The counsel for the appellant relied upon the following circumstantial evidentiary elements: the statement of the medical officer which excluded recent vaginal penetration, thus excluding commission of rape; the fact that the family of the appellant had refused to cast their vote in favour of the defendant’s victim in the local elections, thus raising a strong suspicion that the defendant had concocted the whole ‘false rape scenario’ to take revenge against them; the delay between the alleged occurrence and recourse to the law, which the counsel defined ‘inordinate’; the absence of any source of light, which prevented identification of the assailants; the prosecution’s failure to forensically establish any presence of seminal stains and the lack of any D.N.A. profile generation match; and finally the fact that the hymen of the woman showed signs of old ruptures, thus casting a doubt on her reliability as a witness.
The defendant’s case was largely based on the witness of the woman, who vividly described the assault from the witness box, repeatedly pointing out at the accused, who was present in court. She also explained that ten to fifteen, and four to five days prior to the occurrence of the nocturnal assault, the accused had teased her in sexually explicit fashion, causing her to make ‘hue and cry to the people gathered there’. The learned counsel for the defence also submitted that the medical officer’s evidence presented in court clearly showed the ordeal the victim had gone through. Moreover the officer could confirm that the age of wounds and bruises exactly matched the time the assault as reported by the defendant’s daughter.
The Honourable Justice of the High Court, having heard both parties’ pleas, began by stating that it is an established evidentiary principle that an accused cannot be convicted of a criminal charge merely due to the inaptitude of his counsel or on the basis of recklessly indiscreet cross-examination. Nevertheless, he pressed forward, the factual context of events in the case appear to be so inexorably linked with one another, that they make all details of such cross-examination disclosure impossible to be brushed aside. This was deemed to be particularly true as the prosecution was found to have discharged the onus of proof.

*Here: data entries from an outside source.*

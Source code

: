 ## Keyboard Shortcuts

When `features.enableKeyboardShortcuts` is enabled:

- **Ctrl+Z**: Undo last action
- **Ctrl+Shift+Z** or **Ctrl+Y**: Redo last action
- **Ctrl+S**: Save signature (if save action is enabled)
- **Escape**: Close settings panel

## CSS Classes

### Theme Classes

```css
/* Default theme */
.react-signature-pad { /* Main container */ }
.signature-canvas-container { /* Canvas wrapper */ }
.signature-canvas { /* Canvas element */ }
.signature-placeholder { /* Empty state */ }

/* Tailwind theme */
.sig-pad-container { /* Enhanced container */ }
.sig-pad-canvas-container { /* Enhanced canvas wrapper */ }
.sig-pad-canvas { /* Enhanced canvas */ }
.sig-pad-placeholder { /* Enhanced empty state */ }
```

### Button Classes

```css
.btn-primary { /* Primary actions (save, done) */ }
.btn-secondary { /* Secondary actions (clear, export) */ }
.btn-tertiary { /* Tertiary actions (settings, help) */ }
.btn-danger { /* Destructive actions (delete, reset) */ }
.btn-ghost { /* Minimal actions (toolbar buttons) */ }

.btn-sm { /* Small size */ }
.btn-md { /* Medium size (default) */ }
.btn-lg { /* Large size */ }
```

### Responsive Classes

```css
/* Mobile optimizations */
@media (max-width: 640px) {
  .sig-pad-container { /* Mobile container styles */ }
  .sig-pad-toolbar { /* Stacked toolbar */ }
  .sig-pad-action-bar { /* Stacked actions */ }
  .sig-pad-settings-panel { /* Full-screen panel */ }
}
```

Justice Qazi Muhammad Amin Ahmed continued by maintaining that the prosecution’s alleged failure to prove its case on the forensic side had been blown out of proportion; in his learned opinion, the negative forensic report hugely corroborated the truthfulness of the complainant’s case because, since the appellant was surprised by the complainant’s family members before he could bring his carnal assault to its biological end, absence of seminal traces was only natural.
The Honourable Judge dismissed as ‘most uncharitably premised’ the prosecution’s attempt to impeach the complainant’s daughter’s reliability by claiming that her sexual antecedents proved her to be non-virtuous. Her straightforward and confidence-inspiring ocular account, particularly in the absence of the remotest possible taint, can ‘sustain the charge of sexual assault without forensic crutches’.
Justice Qazi went on explaining that in the present case, the Medical Officer had not ruled out the assault; she merely ‘disproportionately banked upon’ the absence of secretion’s traces without attending clinical symptoms, like the five-day old bruises and the psychological condition of shock of the woman. He therefore dismissed as ‘manifestly flawed or slipshod’ the expert’s opinion on which the whole appeal was based, stating that it ‘cannot override direct and positive proof, unambiguously spelling out culpability’.
The totality of circumstances, the Honourable Justice concluded, does not leave any space to entertain the hypothesis of innocence for the appellant, who has rightly been convicted and sentenced by the learned trial Court.
The main appeal and the superintended of jail’s conditional appeal were therefore dismissed, while the quantum of sentence awarded to the appellant was confirmed as appropriate and, consequently, the revision petition for enhancement of sentence filed by the father of the woman was dismissed.